-------- DATA FOR PROCESSING
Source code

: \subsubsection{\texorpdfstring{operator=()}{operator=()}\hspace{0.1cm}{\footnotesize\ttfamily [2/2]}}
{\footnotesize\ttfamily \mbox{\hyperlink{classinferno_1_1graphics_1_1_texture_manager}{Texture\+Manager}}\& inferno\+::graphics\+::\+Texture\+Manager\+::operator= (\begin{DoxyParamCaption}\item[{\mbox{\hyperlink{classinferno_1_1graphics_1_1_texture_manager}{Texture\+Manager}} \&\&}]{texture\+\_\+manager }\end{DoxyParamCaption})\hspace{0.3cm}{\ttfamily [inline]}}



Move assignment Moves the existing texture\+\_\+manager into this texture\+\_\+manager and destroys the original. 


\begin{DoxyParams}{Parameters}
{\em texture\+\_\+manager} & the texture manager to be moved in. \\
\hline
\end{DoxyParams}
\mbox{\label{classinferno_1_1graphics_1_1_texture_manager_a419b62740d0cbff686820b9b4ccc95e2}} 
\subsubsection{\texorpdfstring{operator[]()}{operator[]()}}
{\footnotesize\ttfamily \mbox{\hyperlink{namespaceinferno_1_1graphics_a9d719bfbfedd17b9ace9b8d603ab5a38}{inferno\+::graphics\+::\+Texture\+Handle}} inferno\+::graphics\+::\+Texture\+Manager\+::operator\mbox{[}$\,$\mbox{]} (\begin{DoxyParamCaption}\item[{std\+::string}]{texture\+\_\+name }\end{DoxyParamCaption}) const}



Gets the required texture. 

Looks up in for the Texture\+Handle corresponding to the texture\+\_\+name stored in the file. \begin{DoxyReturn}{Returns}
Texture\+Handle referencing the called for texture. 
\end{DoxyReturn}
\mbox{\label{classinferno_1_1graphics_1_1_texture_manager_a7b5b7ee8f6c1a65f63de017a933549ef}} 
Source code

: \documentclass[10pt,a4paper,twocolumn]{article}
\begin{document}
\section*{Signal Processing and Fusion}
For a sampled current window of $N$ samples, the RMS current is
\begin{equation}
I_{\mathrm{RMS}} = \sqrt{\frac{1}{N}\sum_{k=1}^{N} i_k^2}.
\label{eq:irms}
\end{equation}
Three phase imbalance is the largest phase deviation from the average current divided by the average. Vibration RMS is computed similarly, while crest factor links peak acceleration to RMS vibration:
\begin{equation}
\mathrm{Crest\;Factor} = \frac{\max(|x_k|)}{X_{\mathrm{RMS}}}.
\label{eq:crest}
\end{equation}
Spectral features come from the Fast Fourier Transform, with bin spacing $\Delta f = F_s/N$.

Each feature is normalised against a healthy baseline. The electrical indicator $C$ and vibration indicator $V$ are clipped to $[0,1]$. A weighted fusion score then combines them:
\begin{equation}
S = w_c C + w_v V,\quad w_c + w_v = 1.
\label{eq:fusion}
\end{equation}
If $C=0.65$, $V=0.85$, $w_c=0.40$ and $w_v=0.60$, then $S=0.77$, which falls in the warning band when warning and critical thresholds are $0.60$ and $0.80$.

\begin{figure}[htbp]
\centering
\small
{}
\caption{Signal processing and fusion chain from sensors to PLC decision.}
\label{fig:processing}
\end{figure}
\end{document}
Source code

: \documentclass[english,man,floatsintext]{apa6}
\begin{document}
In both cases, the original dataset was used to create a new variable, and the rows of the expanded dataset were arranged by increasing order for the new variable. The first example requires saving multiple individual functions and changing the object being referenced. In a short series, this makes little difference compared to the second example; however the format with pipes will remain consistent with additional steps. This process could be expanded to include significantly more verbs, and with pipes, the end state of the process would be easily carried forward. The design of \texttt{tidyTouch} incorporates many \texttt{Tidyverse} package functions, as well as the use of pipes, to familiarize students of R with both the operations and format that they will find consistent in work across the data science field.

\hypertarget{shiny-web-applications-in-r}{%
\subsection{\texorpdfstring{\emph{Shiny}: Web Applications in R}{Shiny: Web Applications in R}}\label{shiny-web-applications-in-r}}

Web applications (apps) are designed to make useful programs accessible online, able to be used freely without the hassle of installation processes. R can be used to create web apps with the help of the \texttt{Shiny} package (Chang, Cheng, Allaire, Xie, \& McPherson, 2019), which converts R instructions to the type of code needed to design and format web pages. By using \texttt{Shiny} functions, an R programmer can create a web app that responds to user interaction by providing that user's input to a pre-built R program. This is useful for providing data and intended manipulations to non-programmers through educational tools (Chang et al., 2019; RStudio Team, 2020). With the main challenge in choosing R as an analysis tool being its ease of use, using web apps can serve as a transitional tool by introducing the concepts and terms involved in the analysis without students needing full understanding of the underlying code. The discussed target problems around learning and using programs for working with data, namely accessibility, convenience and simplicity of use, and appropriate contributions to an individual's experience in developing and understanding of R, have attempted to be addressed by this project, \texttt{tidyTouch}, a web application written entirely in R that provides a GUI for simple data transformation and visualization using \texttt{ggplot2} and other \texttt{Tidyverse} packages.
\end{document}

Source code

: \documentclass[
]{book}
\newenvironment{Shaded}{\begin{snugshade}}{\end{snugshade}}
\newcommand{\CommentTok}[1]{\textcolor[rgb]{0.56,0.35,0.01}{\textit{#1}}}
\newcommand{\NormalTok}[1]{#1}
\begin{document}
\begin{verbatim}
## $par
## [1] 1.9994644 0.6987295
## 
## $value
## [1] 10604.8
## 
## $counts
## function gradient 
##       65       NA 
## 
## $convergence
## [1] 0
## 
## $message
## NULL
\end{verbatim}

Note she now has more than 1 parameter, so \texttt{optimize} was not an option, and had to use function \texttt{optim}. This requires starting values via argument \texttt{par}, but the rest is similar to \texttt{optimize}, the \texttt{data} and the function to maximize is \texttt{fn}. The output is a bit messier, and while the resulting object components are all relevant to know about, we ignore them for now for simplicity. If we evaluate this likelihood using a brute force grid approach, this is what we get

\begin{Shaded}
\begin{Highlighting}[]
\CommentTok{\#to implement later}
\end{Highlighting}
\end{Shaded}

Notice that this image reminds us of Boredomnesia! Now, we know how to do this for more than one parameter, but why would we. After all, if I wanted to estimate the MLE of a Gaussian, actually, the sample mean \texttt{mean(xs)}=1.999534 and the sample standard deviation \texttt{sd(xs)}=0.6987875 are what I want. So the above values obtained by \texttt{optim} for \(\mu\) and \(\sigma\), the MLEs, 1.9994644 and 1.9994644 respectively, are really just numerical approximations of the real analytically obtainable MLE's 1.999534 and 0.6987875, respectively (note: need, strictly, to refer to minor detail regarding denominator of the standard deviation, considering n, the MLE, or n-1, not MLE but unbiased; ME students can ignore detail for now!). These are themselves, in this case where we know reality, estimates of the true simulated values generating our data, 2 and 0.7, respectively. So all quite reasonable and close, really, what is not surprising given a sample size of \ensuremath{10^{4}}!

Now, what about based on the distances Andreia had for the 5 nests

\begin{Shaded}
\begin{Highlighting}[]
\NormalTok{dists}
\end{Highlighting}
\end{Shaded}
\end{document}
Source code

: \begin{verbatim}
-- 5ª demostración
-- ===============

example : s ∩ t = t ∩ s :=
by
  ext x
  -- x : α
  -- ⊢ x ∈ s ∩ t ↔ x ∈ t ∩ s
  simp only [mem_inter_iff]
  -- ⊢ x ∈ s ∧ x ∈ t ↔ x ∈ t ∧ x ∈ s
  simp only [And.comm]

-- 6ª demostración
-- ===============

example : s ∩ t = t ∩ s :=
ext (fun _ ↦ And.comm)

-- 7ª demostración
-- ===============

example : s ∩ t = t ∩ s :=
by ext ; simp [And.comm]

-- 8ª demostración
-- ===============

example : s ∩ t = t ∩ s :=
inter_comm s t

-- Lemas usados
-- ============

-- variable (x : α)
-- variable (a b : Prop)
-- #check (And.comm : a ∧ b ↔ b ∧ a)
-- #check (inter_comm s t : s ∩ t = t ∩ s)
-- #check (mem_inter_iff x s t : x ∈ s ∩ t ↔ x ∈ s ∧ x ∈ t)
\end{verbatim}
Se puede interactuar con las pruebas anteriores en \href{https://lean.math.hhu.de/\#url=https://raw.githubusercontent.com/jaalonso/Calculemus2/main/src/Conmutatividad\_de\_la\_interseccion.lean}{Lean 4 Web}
----------------
• TASK TO CARRY OUT: Look for the word "footnotesize" in the data, then return every line that contains it.

• RESPONSE:
: \subsubsection{\texorpdfstring{operator=()}{operator=()}\hspace{0.1cm}{\footnotesize\ttfamily [2/2]}}
{\footnotesize\ttfamily \mbox{\hyperlink{classinferno_1_1graphics_1_1_texture_manager}{Texture\+Manager}}\& inferno\+::graphics\+::\+Texture\+Manager\+::operator= (\begin{DoxyParamCaption}\item[{\mbox{\hyperlink{classinferno_1_1graphics_1_1_texture_manager}{Texture\+Manager}} \&\&}]{texture\+\_\+manager }\end{DoxyParamCaption})\hspace{0.3cm}{\ttfamily [inline]}}
{\footnotesize\ttfamily \mbox{\hyperlink{namespaceinferno_1_1graphics_a9d719bfbfedd17b9ace9b8d603ab5a38}{inferno\+::graphics\+::\+Texture\+Handle}} inferno\+::graphics\+::\+Texture\+Manager\+::operator\mbox{[}$\,$\mbox{]} (\begin{DoxyParamCaption}\item[{std\+::string}]{texture\+\_\+name }\end{DoxyParamCaption}) const}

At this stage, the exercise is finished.